The resulting implied per share value of our common stock was $8.67 per share at both March 31, 2010 and September 30, 2011, $8.96 at June 30, 2012 and $9.30 at July 31, 2012. The probability weightings utilized in the PWERM analysis took into consideration, among other things, the actual and forecast quality of data from the completed and yet to be completed OCA clinical trials, respectively, our assessment of the overall development program that would be required for anticipated FDA and EMA filings to obtain marketing approval, as well as general prevailing market conditions. In each valuation, we assessed probabilities of an overall positive scenario (25% — 35% probability), an overall mixed scenario (50% — 60% probability) and an overall negative scenario (15% probability).

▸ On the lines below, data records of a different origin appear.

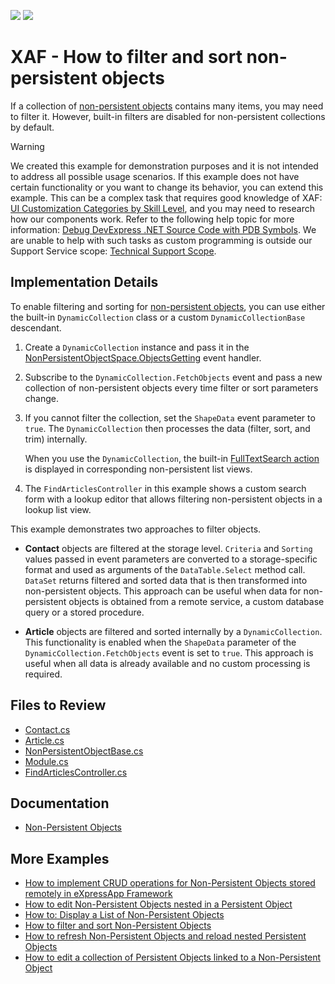 <!-- default badges list -->
[![](https://img.shields.io/badge/Open_in_DevExpress_Support_Center-FF7200?style=flat-square&logo=DevExpress&logoColor=white)](https://supportcenter.devexpress.com/ticket/details/T952649)
[![](https://img.shields.io/badge/📖_How_to_use_DevExpress_Examples-e9f6fc?style=flat-square)](https://docs.devexpress.com/GeneralInformation/403183)
<!-- default badges end -->

# XAF - How to filter and sort non-persistent objects


If a collection of [non\-persistent objects](https://docs.devexpress.com/eXpressAppFramework/116516/concepts/business-model-design/non-persistent-objects) contains many items, you may need to filter it. However, built-in filters are disabled for non-persistent collections by default.

> [!WARNING]
> We created this example for demonstration purposes and it is not intended to address all possible usage scenarios.
> If this example does not have certain functionality or you want to change its behavior, you can extend this example. This can be a complex task that requires good knowledge of XAF: [UI Customization Categories by Skill Level](https://www.devexpress.com/products/net/application_framework/xaf-considerations-for-newcomers.xml#ui-customization-categories), and you may need to research how our components work. Refer to the following help topic for more information: [Debug DevExpress .NET Source Code with PDB Symbols](https://docs.devexpress.com/GeneralInformation/403656/support-debug-troubleshooting/debug-controls-with-debug-symbols).
> We are unable to help with such tasks as custom programming is outside our Support Service scope: [Technical Support Scope](https://www.devexpress.com/products/net/application_framework/xaf-considerations-for-newcomers.xml#support).

## Implementation Details

To enable filtering and sorting for [non\-persistent objects](https://docs.devexpress.com/eXpressAppFramework/116516/concepts/business-model-design/non-persistent-objects), you can use either the built-in `DynamicCollection` class or a custom `DynamicCollectionBase` descendant.

1. Create a `DynamicCollection` instance and pass it in the [NonPersistentObjectSpace\.ObjectsGetting](https://docs.devexpress.com/eXpressAppFramework/DevExpress.ExpressApp.NonPersistentObjectSpace.ObjectsGetting) event handler.
2. Subscribe to the `DynamicCollection.FetchObjects` event and pass a new collection of non-persistent objects every time filter or sort parameters change.
3. If you cannot filter the collection, set the `ShapeData` event parameter to `true`. The `DynamicCollection` then processes the data (filter, sort, and trim) internally.
   
     When you use the `DynamicCollection`, the built-in [FullTextSearch action](https://docs.devexpress.com/eXpressAppFramework/112997/concepts/filtering/full-text-search-action) is displayed in corresponding non-persistent list views.

4. The `FindArticlesController` in this example shows a custom search form with a lookup editor that allows filtering non-persistent objects in a lookup list view.

This example demonstrates two approaches to filter objects.

- **Contact** objects are filtered at the storage level. `Criteria` and `Sorting` values passed in event parameters are converted to a storage-specific format and used as arguments of the `DataTable.Select` method call. `DataSet` returns filtered and sorted data that is then transformed into non-persistent objects. This approach can be useful when data for non-persistent objects is obtained from a remote service, a custom database query or a stored procedure.

- **Article** objects are filtered and sorted internally by a `DynamicCollection`. This functionality is enabled when the `ShapeData` parameter of the `DynamicCollection.FetchObjects` event is set to `true`. This approach is useful when all data is already available and no custom processing is required.

## Files to Review

- [Contact.cs](./CS/EFCore/NonPersistentFilteringEF/NonPersistentFilteringEF.Module/BusinessObjects/Contact.cs)
- [Article.cs](./CS/EFCore/NonPersistentFilteringEF/NonPersistentFilteringEF.Module/BusinessObjects/Article.cs )
- [NonPersistentObjectBase.cs](./CS/EFCore/NonPersistentFilteringEF/NonPersistentFilteringEF.Module/BusinessObjects/NonPersistentObjectBase.cs )
- [Module.cs](./CS/EFCore/NonPersistentFilteringEF/NonPersistentFilteringEF.Module/Module.cs )
- [FindArticlesController.cs](CS/EFCore/NonPersistentFilteringEF/NonPersistentFilteringEF.Module/Controllers/FindArticlesController.cs)

## Documentation

- [Non-Persistent Objects](https://docs.devexpress.com/eXpressAppFramework/116516/business-model-design-orm/non-persistent-objects)


## More Examples

- [How to implement CRUD operations for Non-Persistent Objects stored remotely in eXpressApp Framework](https://github.com/DevExpress-Examples/XAF_Non-Persistent-Objects-Editing-Demo)
- [How to edit Non-Persistent Objects nested in a Persistent Object](https://github.com/DevExpress-Examples/XAF_Non-Persistent-Objects-Nested-In-Persistent-Objects-Demo)
- [How to: Display a List of Non-Persistent Objects](https://github.com/DevExpress-Examples/XAF_how-to-display-a-list-of-non-persistent-objects-e980)
- [How to filter and sort Non-Persistent Objects](https://github.com/DevExpress-Examples/XAF_Non-Persistent-Objects-Filtering-Demo)
- [How to refresh Non-Persistent Objects and reload nested Persistent Objects](https://github.com/DevExpress-Examples/XAF_Non-Persistent-Objects-Reloading-Demo)
- [How to edit a collection of Persistent Objects linked to a Non-Persistent Object](https://github.com/DevExpress-Examples/XAF_Non-Persistent-Objects-Edit-Linked-Persistent-Objects-Demo)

The tables below summarize the probability assessment of the described event in each of these scenarios.

           
  March 2010   September 2011
Event   Positive Scenario   Mixed
Scenario
  Negative Scenario   Positive Scenario   Mixed
Scenario
  Negative Scenario
Strategic merger or sale of our company     15 %      0 %      0 %      30 %      0 %      0 % 
Initial public offering     30 %      15 %      0 %      15 %      15 %      0 % 
Continuing operations in various development and commercialization scenarios     55 %      85 %      65 %      55 %      85 %      65 % 
Failure or dissolution of our company with no value to common stockholders     0 %      0 %      35 %      0 %      0 %      35 % 

           
  June 2012   July 2012
Event   Positive Scenario   Mixed
Scenario
  Negative Scenario   Positive Scenario   Mixed
Scenario
  Negative Scenario
Strategic merger or sale of our company     15 %      0 %      0 %      15 %      0 %      0 % 
Initial public offering     40 %      40 %      0 %      50 %      35 %      0 % 
Continuing operations in various development and commercialization scenarios     45 %      60 %      65 %      35 %      65 %      65 % 
Failure or dissolution of our company with no value to common stockholders     0 %      0 %      35 %      0 %      0 %      35 % 

The probability weightings assigned to the respective exit scenarios were primarily based on consideration of the status of our OCA development program, research programs, various regulatory interactions in the United States and Europe, industry clinical success rates, our expected near-term and long-term funding requirements, and an assessment of the then financing and overall biotechnology industry environments at the time the valuations were performed. In all scenarios, an overall discount rate of 25% and an additional discount for lack of marketability of up to 20% was applied at each valuation date. We also considered the rights, preferences and privileges of the preferred stock as compared to those of our common stock, including the liquidation preferences of the preferred stock. Our preferred stockholders have various rights that give them greater control and influence over future liquidity, financing and other decisions relating to our company than the holders of our common stock.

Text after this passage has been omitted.